June 29, 2021 // Diocese
Longtime hospital chaplain stepping down
Years ago, Father Henry Byekwaso wanted to do some pastoral work nearby as he was preparing for his final exams in liturgical studies at the University of Notre Dame, so he approached the Dominican sister managing the pastoral care department at St. Joseph Regional Medical Center. “You’re a godsend!” she replied, since the previous chaplain had recently resigned to move closer to his aging parents.
Father Byekwaso was happy to fill in, saying Mass and being on call for emergencies. He began in July. When the permanent position hadn’t been filled by November, he decided to give it a try for a year or two. That stretched into 32 years, through several administrations and the entire hospital moving from South Bend to a brand-new campus in Mishawaka.

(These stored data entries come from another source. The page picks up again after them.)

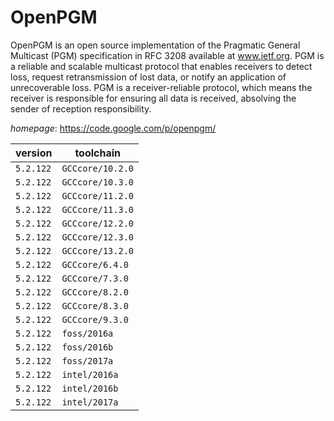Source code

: # OpenPGM

OpenPGM is an open source implementation of the Pragmatic General Multicast  (PGM) specification in RFC 3208 available at www.ietf.org. PGM is a reliable  and scalable multicast protocol that enables receivers to detect loss, request  retransmission of lost data, or notify an application of unrecoverable loss.  PGM is a receiver-reliable protocol, which means the receiver is responsible  for ensuring all data is received, absolving the sender of reception  responsibility.

*homepage*: <https://code.google.com/p/openpgm/>

version | toolchain
--------|----------
``5.2.122`` | ``GCCcore/10.2.0``
``5.2.122`` | ``GCCcore/10.3.0``
``5.2.122`` | ``GCCcore/11.2.0``
``5.2.122`` | ``GCCcore/11.3.0``
``5.2.122`` | ``GCCcore/12.2.0``
``5.2.122`` | ``GCCcore/12.3.0``
``5.2.122`` | ``GCCcore/13.2.0``
``5.2.122`` | ``GCCcore/6.4.0``
``5.2.122`` | ``GCCcore/7.3.0``
``5.2.122`` | ``GCCcore/8.2.0``
``5.2.122`` | ``GCCcore/8.3.0``
``5.2.122`` | ``GCCcore/9.3.0``
``5.2.122`` | ``foss/2016a``
``5.2.122`` | ``foss/2016b``
``5.2.122`` | ``foss/2017a``
``5.2.122`` | ``intel/2016a``
``5.2.122`` | ``intel/2016b``
``5.2.122`` | ``intel/2017a``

He finally stepped down this year at the end of February and has taken the ensuing months to attend to his own medical needs and organize his life for its next chapter.
“Being a hospital chaplain has been a joy,” he said, “but this isn’t my ministry. I’m just continuing the healing ministry of Jesus Christ, who called me and empowers me to do it. I depend on Him to give me the ability to be present to people in these challenging moments.” He loves to pray with frightened people, giving them hope and support.
That ministry has meant so much to many patients and their families that they often ask Father Byekwaso to baptize their children or witness their marriages, although he is always careful to get permission from the pastor of the parish where the sacrament will be recorded.
True to his area of graduate study, Father Byekwaso said the highlight of every day is being able to say Mass in the hospital chapel. The Mass has drawn others besides hospital staff and patients’ families. Two Masses are offered every Sunday.
On June 15 he returned to the Archdiocese of Kampala, Uganda, just in time to celebrate the 44th anniversary of his ordination to the priesthood. He is also reconnecting with his two brothers and so many nieces and nephews that he has lost track of the number.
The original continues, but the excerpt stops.